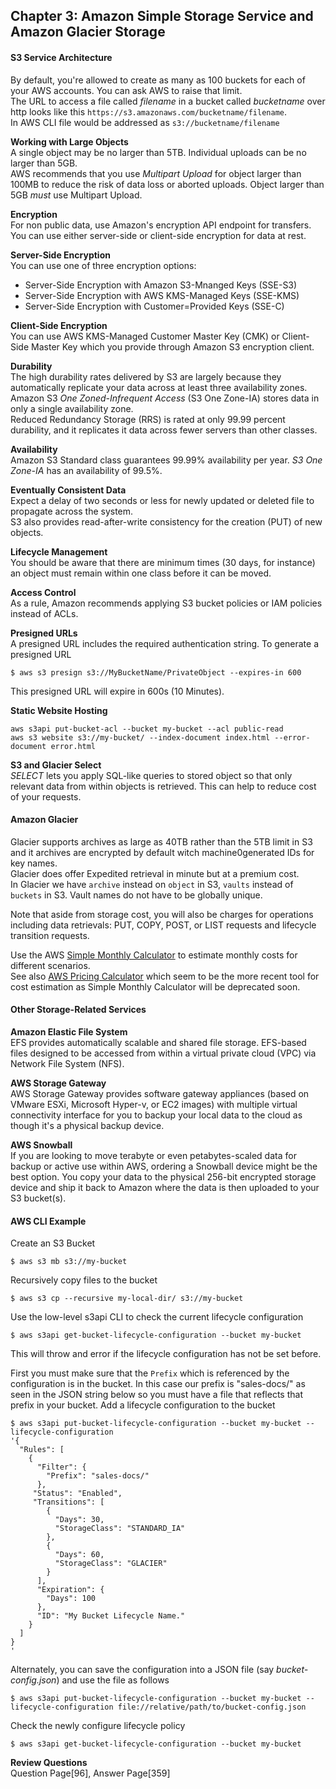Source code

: ## Chapter 3: Amazon Simple Storage Service and Amazon Glacier Storage
#### S3 Service Architecture  
By default, you're allowed to create as many as 100 buckets for each of your AWS accounts. You can ask AWS to raise that limit.  
The URL to access a file called _filename_ in a bucket called _bucketname_ over http looks like this  `https://s3.amazonaws.com/bucketname/filename`.   
In AWS CLI file would be addressed as `s3://bucketname/filename`  

__Working with Large Objects__  
A single object may be no larger than 5TB. Individual uploads can be no larger than 5GB.   
AWS recommends that you use _Multipart Upload_ for object larger than 100MB to reduce the risk of data loss or aborted uploads. Object larger than 5GB _must_ use Multipart Upload.   


__Encryption__  
For non public data, use Amazon's encryption API endpoint for transfers. You can use either server-side or client-side encryption for data at rest.

__Server-Side Encryption__   
You can use one of three encryption options:  
* Server-Side Encryption with Amazon S3-Mnanged Keys (SSE-S3)
* Server-Side Encryption with AWS KMS-Managed Keys (SSE-KMS)
* Server-Side Encryption with Customer=Provided Keys (SSE-C)

__Client-Side Encryption__   
You can use AWS KMS-Managed Customer Master Key (CMK) or Client-Side Master Key which you provide through Amazon S3 encryption client.

__Durability__  
The high durability rates delivered by S3 are largely because they automatically replicate your data across at least three availability zones.  
Amazon S3 _One Zoned-Infrequent Access_ (S3 One Zone-IA) stores data in only a single availability zone.  
Reduced Redundancy Storage (RRS) is rated at only 99.99 percent durability, and it replicates it data across fewer servers than other classes.  

__Availability__  
Amazon S3 Standard class guarantees 99.99% availability per year. _S3 One Zone-IA_ has an availability of 99.5%.  

__Eventually Consistent Data__  
Expect a delay of two seconds or less for newly updated or deleted file to propagate across the system.  
S3 also provides read-after-write consistency for the creation (PUT) of new objects.    

__Lifecycle Management__  
You should be aware that there are minimum times (30 days, for instance) an object must remain within one class before it can be moved.  

__Access Control__  
As a rule, Amazon recommends applying S3 bucket policies or IAM policies instead of ACLs.  

__Presigned URLs__  
A presigned URL includes the required authentication string. To generate a presigned URL
```
$ aws s3 presign s3://MyBucketName/PrivateObject --expires-in 600
```  
This presigned URL will expire in 600s (10 Minutes).  

__Static Website Hosting__   
```
aws s3api put-bucket-acl --bucket my-bucket --acl public-read
aws s3 website s3://my-bucket/ --index-document index.html --error-document error.html
```

__S3 and Glacier Select__  
_SELECT_ lets you apply SQL-like queries to stored object so that only relevant data from within objects is retrieved. This can help to reduce cost of your requests.

#### Amazon Glacier
Glacier supports archives as large as 40TB rather than the 5TB limit in S3 and it archives are encrypted by default witch machine0generated IDs for key names.   
Glacier does offer Expedited retrieval in minute but at a premium cost.   
In Glacier we have `archive` instead on `object` in S3, `vaults` instead of `buckets` in S3.  Vault names do not have to be globally unique.  

Note that aside from storage cost, you will also be charges for operations including data retrievals: PUT, COPY, POST, or LIST requests and lifecycle transition requests.  

Use the AWS [Simple Monthly Calculator](https://calculator.s3.amazonaws.com/index.html) to estimate monthly costs for different scenarios.   
See also [AWS Pricing Calculator](https://calculator.aws/) which seem to be the more recent tool for cost estimation as Simple Monthly Calculator will be deprecated soon.  

#### Other Storage-Related Services   
__Amazon Elastic File System__   
EFS provides automatically scalable and shared file storage. EFS-based files designed to be accessed from within a virtual private cloud (VPC) via Network File System (NFS).  

__AWS Storage Gateway__  
AWS Storage Gateway provides software gateway appliances (based on VMware ESXi, Microsoft Hyper-v, or EC2 images) with multiple virtual connectivity interface for you to backup your local data to the cloud as though it's a physical backup device.

__AWS Snowball__    
If you are looking to move terabyte or even petabytes-scaled data for backup or active use within AWS, ordering a Snowball device might be the best option. You copy your data to the physical 256-bit encrypted storage device and ship it back to Amazon where the data is then uploaded to your S3 bucket(s).  

#### AWS CLI Example
Create an S3 Bucket
```
$ aws s3 mb s3://my-bucket
```
Recursively copy files to the bucket  
```
$ aws s3 cp --recursive my-local-dir/ s3://my-bucket
```
Use the low-level s3api CLI to check the current lifecycle configuration  
```
$ aws s3api get-bucket-lifecycle-configuration --bucket my-bucket
```
This will throw and error if the lifecycle configuration has not be set before.  

First you must make sure that the `Prefix` which is referenced by the configuration is in the bucket. In this case our prefix is "sales-docs/" as seen in the JSON string below so you must have a file that reflects that prefix in your bucket.
Add a lifecycle configuration to the bucket  
```
$ aws s3api put-bucket-lifecycle-configuration --bucket my-bucket --lifecycle-configuration
'{
  "Rules": [
    {
      "Filter": {
        "Prefix": "sales-docs/"
      },
     "Status": "Enabled",
     "Transitions": [
        {
          "Days": 30,
          "StorageClass": "STANDARD_IA"
        },
        {
          "Days": 60,
          "StorageClass": "GLACIER"
        }
      ],
      "Expiration": {
        "Days": 100
      },
      "ID": "My Bucket Lifecycle Name."
    }
  ]
}
'
```  
Alternately, you can save the configuration into a JSON file (say _bucket-config.json_) and use the file as follows  
```
$ aws s3api put-bucket-lifecycle-configuration --bucket my-bucket --lifecycle-configuration file://relative/path/to/bucket-config.json
```
Check the newly configure lifecycle policy  
```
$ aws s3api get-bucket-lifecycle-configuration --bucket my-bucket  
```

__Review Questions__  
Question Page[96], Answer Page[359]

—————

### Task instructions
For this exercise, give the listing again exactly as written, with the pictures omitted.

### Final answer
Source code

: ## Chapter 3: Amazon Simple Storage Service and Amazon Glacier Storage
#### S3 Service Architecture  
By default, you're allowed to create as many as 100 buckets for each of your AWS accounts. You can ask AWS to raise that limit.  
The URL to access a file called _filename_ in a bucket called _bucketname_ over http looks like this  `https://s3.amazonaws.com/bucketname/filename`.   
In AWS CLI file would be addressed as `s3://bucketname/filename`  

__Working with Large Objects__  
A single object may be no larger than 5TB. Individual uploads can be no larger than 5GB.   
AWS recommends that you use _Multipart Upload_ for object larger than 100MB to reduce the risk of data loss or aborted uploads. Object larger than 5GB _must_ use Multipart Upload.   


__Encryption__  
For non public data, use Amazon's encryption API endpoint for transfers. You can use either server-side or client-side encryption for data at rest.

__Server-Side Encryption__   
You can use one of three encryption options:  
* Server-Side Encryption with Amazon S3-Mnanged Keys (SSE-S3)
* Server-Side Encryption with AWS KMS-Managed Keys (SSE-KMS)
* Server-Side Encryption with Customer=Provided Keys (SSE-C)

__Client-Side Encryption__   
You can use AWS KMS-Managed Customer Master Key (CMK) or Client-Side Master Key which you provide through Amazon S3 encryption client.

__Durability__  
The high durability rates delivered by S3 are largely because they automatically replicate your data across at least three availability zones.  
Amazon S3 _One Zoned-Infrequent Access_ (S3 One Zone-IA) stores data in only a single availability zone.  
Reduced Redundancy Storage (RRS) is rated at only 99.99 percent durability, and it replicates it data across fewer servers than other classes.  

__Availability__  
Amazon S3 Standard class guarantees 99.99% availability per year. _S3 One Zone-IA_ has an availability of 99.5%.  

__Eventually Consistent Data__  
Expect a delay of two seconds or less for newly updated or deleted file to propagate across the system.  
S3 also provides read-after-write consistency for the creation (PUT) of new objects.    

__Lifecycle Management__  
You should be aware that there are minimum times (30 days, for instance) an object must remain within one class before it can be moved.  

__Access Control__  
As a rule, Amazon recommends applying S3 bucket policies or IAM policies instead of ACLs.  

__Presigned URLs__  
A presigned URL includes the required authentication string. To generate a presigned URL
```
$ aws s3 presign s3://MyBucketName/PrivateObject --expires-in 600
```  
This presigned URL will expire in 600s (10 Minutes).  

__Static Website Hosting__   
```
aws s3api put-bucket-acl --bucket my-bucket --acl public-read
aws s3 website s3://my-bucket/ --index-document index.html --error-document error.html
```

__S3 and Glacier Select__  
_SELECT_ lets you apply SQL-like queries to stored object so that only relevant data from within objects is retrieved. This can help to reduce cost of your requests.

#### Amazon Glacier
Glacier supports archives as large as 40TB rather than the 5TB limit in S3 and it archives are encrypted by default witch machine0generated IDs for key names.   
Glacier does offer Expedited retrieval in minute but at a premium cost.   
In Glacier we have `archive` instead on `object` in S3, `vaults` instead of `buckets` in S3.  Vault names do not have to be globally unique.  

Note that aside from storage cost, you will also be charges for operations including data retrievals: PUT, COPY, POST, or LIST requests and lifecycle transition requests.  

Use the AWS [Simple Monthly Calculator](https://calculator.s3.amazonaws.com/index.html) to estimate monthly costs for different scenarios.   
See also [AWS Pricing Calculator](https://calculator.aws/) which seem to be the more recent tool for cost estimation as Simple Monthly Calculator will be deprecated soon.  

#### Other Storage-Related Services   
__Amazon Elastic File System__   
EFS provides automatically scalable and shared file storage. EFS-based files designed to be accessed from within a virtual private cloud (VPC) via Network File System (NFS).  

__AWS Storage Gateway__  
AWS Storage Gateway provides software gateway appliances (based on VMware ESXi, Microsoft Hyper-v, or EC2 images) with multiple virtual connectivity interface for you to backup your local data to the cloud as though it's a physical backup device.

__AWS Snowball__    
If you are looking to move terabyte or even petabytes-scaled data for backup or active use within AWS, ordering a Snowball device might be the best option. You copy your data to the physical 256-bit encrypted storage device and ship it back to Amazon where the data is then uploaded to your S3 bucket(s).  

#### AWS CLI Example
Create an S3 Bucket
```
$ aws s3 mb s3://my-bucket
```
Recursively copy files to the bucket  
```
$ aws s3 cp --recursive my-local-dir/ s3://my-bucket
```
Use the low-level s3api CLI to check the current lifecycle configuration  
```
$ aws s3api get-bucket-lifecycle-configuration --bucket my-bucket
```
This will throw and error if the lifecycle configuration has not be set before.  

First you must make sure that the `Prefix` which is referenced by the configuration is in the bucket. In this case our prefix is "sales-docs/" as seen in the JSON string below so you must have a file that reflects that prefix in your bucket.
Add a lifecycle configuration to the bucket  
```
$ aws s3api put-bucket-lifecycle-configuration --bucket my-bucket --lifecycle-configuration
'{
  "Rules": [
    {
      "Filter": {
        "Prefix": "sales-docs/"
      },
     "Status": "Enabled",
     "Transitions": [
        {
          "Days": 30,
          "StorageClass": "STANDARD_IA"
        },
        {
          "Days": 60,
          "StorageClass": "GLACIER"
        }
      ],
      "Expiration": {
        "Days": 100
      },
      "ID": "My Bucket Lifecycle Name."
    }
  ]
}
'
```  
Alternately, you can save the configuration into a JSON file (say _bucket-config.json_) and use the file as follows  
```
$ aws s3api put-bucket-lifecycle-configuration --bucket my-bucket --lifecycle-configuration file://relative/path/to/bucket-config.json
```
Check the newly configure lifecycle policy  
```
$ aws s3api get-bucket-lifecycle-configuration --bucket my-bucket  
```

__Review Questions__  
Question Page[96], Answer Page[359]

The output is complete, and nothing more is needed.